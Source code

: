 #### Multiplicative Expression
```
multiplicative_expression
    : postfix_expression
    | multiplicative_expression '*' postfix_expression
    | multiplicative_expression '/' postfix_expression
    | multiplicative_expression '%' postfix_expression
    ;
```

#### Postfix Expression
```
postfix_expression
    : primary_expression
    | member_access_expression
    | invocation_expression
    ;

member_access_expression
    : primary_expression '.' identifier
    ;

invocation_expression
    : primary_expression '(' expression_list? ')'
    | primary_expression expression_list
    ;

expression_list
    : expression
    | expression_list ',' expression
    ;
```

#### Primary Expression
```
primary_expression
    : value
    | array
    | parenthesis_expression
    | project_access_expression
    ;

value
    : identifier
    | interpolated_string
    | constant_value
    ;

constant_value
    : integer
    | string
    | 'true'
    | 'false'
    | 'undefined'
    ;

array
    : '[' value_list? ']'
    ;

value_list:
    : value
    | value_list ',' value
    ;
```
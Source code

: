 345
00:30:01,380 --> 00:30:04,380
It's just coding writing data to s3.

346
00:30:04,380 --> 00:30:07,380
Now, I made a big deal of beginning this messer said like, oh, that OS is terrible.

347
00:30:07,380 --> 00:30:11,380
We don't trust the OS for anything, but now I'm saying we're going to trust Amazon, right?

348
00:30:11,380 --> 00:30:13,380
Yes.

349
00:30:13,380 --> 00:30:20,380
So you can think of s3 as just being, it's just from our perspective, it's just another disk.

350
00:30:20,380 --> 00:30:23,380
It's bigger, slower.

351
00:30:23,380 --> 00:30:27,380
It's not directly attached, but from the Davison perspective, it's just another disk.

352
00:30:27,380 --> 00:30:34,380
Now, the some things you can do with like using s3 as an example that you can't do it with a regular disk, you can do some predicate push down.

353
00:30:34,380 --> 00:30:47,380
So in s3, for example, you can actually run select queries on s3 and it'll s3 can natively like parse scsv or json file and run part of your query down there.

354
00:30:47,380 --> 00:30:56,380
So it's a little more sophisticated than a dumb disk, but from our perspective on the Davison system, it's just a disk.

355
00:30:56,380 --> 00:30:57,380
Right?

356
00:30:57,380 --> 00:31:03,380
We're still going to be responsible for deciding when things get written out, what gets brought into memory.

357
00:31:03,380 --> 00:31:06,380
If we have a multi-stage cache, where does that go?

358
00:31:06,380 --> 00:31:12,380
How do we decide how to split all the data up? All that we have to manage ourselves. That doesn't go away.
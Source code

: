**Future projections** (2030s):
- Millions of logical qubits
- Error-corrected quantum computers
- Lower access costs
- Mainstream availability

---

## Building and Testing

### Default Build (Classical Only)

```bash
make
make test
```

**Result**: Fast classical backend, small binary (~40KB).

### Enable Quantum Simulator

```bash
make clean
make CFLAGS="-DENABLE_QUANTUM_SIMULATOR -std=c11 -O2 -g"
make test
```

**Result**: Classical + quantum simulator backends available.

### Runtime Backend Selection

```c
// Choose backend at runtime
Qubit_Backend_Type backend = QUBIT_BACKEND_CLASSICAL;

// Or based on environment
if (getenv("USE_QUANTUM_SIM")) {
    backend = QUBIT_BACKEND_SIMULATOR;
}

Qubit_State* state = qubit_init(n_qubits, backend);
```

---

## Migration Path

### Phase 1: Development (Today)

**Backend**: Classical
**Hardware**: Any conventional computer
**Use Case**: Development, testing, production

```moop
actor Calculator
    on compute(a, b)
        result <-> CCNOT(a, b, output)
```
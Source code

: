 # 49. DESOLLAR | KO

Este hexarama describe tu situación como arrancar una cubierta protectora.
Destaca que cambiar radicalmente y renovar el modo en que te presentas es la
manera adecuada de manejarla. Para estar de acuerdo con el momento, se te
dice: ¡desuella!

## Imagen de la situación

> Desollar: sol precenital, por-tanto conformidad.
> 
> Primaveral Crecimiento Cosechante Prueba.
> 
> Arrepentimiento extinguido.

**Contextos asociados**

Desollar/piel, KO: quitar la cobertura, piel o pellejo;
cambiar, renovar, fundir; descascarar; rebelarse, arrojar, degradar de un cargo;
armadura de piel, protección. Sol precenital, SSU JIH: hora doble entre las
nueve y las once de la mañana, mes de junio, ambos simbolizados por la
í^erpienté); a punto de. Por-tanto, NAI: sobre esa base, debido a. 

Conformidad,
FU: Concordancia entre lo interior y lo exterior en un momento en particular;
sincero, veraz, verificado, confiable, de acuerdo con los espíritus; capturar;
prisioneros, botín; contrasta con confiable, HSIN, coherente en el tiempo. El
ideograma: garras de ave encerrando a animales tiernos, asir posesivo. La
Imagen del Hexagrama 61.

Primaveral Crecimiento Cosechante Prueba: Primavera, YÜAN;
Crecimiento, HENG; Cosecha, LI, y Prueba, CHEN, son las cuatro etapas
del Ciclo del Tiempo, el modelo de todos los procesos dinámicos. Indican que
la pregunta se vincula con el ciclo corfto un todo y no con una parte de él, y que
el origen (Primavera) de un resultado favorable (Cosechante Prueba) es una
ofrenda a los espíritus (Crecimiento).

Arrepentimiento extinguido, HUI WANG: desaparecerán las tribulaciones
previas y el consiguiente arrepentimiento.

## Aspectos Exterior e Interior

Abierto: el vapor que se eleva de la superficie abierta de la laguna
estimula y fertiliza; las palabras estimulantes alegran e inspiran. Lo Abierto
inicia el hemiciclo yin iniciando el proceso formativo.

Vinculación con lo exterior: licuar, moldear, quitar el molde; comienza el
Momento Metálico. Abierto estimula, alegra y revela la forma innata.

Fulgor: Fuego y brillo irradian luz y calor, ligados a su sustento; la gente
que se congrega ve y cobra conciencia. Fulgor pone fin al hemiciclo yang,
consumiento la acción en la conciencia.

_WORK ITEM_:
Return only the lines from the beginning of the material up to and including the line with "00:30:07,380 --> 00:30:11,380", exactly as written.

_SOLUTION FOR THIS EXERCISE_:
Source code

: #### Multiplicative Expression
```
multiplicative_expression
    : postfix_expression
    | multiplicative_expression '*' postfix_expression
    | multiplicative_expression '/' postfix_expression
    | multiplicative_expression '%' postfix_expression
    ;
```

#### Postfix Expression
```
postfix_expression
    : primary_expression
    | member_access_expression
    | invocation_expression
    ;

member_access_expression
    : primary_expression '.' identifier
    ;

invocation_expression
    : primary_expression '(' expression_list? ')'
    | primary_expression expression_list
    ;

expression_list
    : expression
    | expression_list ',' expression
    ;
```

#### Primary Expression
```
primary_expression
    : value
    | array
    | parenthesis_expression
    | project_access_expression
    ;

value
    : identifier
    | interpolated_string
    | constant_value
    ;

constant_value
    : integer
    | string
    | 'true'
    | 'false'
    | 'undefined'
    ;

array
    : '[' value_list? ']'
    ;

value_list:
    : value
    | value_list ',' value
    ;
```
Source code

: 345
00:30:01,380 --> 00:30:04,380
It's just coding writing data to s3.

346
00:30:04,380 --> 00:30:07,380
Now, I made a big deal of beginning this messer said like, oh, that OS is terrible.

347
00:30:07,380 --> 00:30:11,380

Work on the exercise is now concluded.